Saved data entries:
Start of Block
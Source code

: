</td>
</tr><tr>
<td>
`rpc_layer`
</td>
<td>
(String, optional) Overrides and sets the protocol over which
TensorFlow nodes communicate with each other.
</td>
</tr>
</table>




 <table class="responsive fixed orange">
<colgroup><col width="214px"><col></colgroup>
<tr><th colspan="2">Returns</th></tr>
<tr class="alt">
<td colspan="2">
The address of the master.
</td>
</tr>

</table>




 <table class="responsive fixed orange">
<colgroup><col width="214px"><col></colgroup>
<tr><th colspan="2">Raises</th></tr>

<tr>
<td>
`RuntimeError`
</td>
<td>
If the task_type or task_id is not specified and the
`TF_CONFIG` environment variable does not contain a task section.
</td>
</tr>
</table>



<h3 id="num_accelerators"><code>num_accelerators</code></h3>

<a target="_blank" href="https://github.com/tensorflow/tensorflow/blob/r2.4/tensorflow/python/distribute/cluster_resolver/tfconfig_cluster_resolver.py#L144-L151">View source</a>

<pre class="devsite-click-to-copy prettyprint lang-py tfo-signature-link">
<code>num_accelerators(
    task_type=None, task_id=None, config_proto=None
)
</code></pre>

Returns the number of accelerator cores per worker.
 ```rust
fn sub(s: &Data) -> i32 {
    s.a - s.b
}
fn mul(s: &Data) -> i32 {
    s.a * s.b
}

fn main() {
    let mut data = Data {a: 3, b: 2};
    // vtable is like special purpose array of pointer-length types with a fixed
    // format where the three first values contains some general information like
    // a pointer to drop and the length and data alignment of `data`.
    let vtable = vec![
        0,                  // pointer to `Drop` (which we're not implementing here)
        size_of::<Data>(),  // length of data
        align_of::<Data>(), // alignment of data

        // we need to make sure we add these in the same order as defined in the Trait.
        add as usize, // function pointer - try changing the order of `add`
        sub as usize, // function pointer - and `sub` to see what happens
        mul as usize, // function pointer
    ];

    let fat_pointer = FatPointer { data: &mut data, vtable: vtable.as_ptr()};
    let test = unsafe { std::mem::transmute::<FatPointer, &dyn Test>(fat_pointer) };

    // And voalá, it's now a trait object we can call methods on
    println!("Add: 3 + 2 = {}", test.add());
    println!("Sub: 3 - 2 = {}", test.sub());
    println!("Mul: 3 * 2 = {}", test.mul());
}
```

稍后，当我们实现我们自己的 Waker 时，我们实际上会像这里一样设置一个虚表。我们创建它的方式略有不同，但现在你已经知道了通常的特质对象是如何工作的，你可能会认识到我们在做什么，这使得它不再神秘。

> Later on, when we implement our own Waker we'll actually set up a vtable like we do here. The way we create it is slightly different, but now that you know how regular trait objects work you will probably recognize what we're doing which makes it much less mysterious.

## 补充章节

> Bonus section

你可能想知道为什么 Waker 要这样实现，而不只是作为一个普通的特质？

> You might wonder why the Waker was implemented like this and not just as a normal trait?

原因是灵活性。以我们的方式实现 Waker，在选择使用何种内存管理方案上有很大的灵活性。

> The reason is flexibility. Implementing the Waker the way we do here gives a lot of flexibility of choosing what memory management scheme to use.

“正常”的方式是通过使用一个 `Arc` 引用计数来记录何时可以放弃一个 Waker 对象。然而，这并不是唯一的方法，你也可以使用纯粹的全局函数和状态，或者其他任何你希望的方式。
End of Block
## Problem to work on
Extract every line above containing the word "what".

## Output
        sub as usize, // function pointer - and `sub` to see what happens
> Later on, when we implement our own Waker we'll actually set up a vtable like we do here. The way we create it is slightly different, but now that you know how regular trait objects work you will probably recognize what we're doing which makes it much less mysterious.
> The reason is flexibility. Implementing the Waker the way we do here gives a lot of flexibility of choosing what memory management scheme to use.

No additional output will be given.